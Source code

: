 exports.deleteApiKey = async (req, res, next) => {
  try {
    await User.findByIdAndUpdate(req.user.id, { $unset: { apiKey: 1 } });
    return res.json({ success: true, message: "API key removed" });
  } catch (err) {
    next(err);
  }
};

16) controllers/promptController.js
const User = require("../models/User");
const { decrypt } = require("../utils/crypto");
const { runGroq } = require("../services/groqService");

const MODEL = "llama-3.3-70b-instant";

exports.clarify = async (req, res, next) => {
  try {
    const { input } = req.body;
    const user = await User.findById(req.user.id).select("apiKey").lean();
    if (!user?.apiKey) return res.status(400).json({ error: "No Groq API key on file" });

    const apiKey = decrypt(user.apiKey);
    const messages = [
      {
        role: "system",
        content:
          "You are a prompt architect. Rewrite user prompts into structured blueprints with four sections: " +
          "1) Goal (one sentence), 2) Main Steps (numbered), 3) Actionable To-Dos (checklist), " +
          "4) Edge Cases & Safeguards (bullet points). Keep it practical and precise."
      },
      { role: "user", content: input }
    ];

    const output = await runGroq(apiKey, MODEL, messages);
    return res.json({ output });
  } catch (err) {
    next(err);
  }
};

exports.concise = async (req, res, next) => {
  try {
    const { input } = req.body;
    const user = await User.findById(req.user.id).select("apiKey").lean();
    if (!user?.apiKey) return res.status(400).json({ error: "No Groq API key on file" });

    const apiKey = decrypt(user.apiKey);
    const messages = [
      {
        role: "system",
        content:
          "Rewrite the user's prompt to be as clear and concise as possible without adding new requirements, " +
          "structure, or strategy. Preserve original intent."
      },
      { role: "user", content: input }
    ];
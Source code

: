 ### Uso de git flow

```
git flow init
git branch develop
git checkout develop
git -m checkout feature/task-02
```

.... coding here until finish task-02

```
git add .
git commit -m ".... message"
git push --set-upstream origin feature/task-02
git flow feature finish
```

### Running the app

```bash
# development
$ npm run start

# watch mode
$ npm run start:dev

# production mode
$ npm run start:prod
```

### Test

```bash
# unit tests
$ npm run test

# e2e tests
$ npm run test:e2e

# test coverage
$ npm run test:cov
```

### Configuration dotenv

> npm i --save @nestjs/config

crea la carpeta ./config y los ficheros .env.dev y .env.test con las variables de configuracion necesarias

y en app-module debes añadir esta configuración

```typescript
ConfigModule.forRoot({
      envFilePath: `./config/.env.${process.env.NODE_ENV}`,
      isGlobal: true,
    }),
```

######

_AIM OF THE TASK_
The lines to return run from the one containing "until finish task-02" through the last line of the material above. Please reproduce them exactly.

_PROBLEM SOLUTION_
.... coding here until finish task-02

```
git add .
git commit -m ".... message"
git push --set-upstream origin feature/task-02
git flow feature finish
```

### Running the app

```bash
# development
$ npm run start

# watch mode
$ npm run start:dev

# production mode
$ npm run start:prod
```

### Test

```bash
# unit tests
$ npm run test

# e2e tests
$ npm run test:e2e

# test coverage
$ npm run test:cov
```

### Configuration dotenv

> npm i --save @nestjs/config

crea la carpeta ./config y los ficheros .env.dev y .env.test con las variables de configuracion necesarias

y en app-module debes añadir esta configuración

```typescript
ConfigModule.forRoot({
      envFilePath: `./config/.env.${process.env.NODE_ENV}`,
      isGlobal: true,
    }),
```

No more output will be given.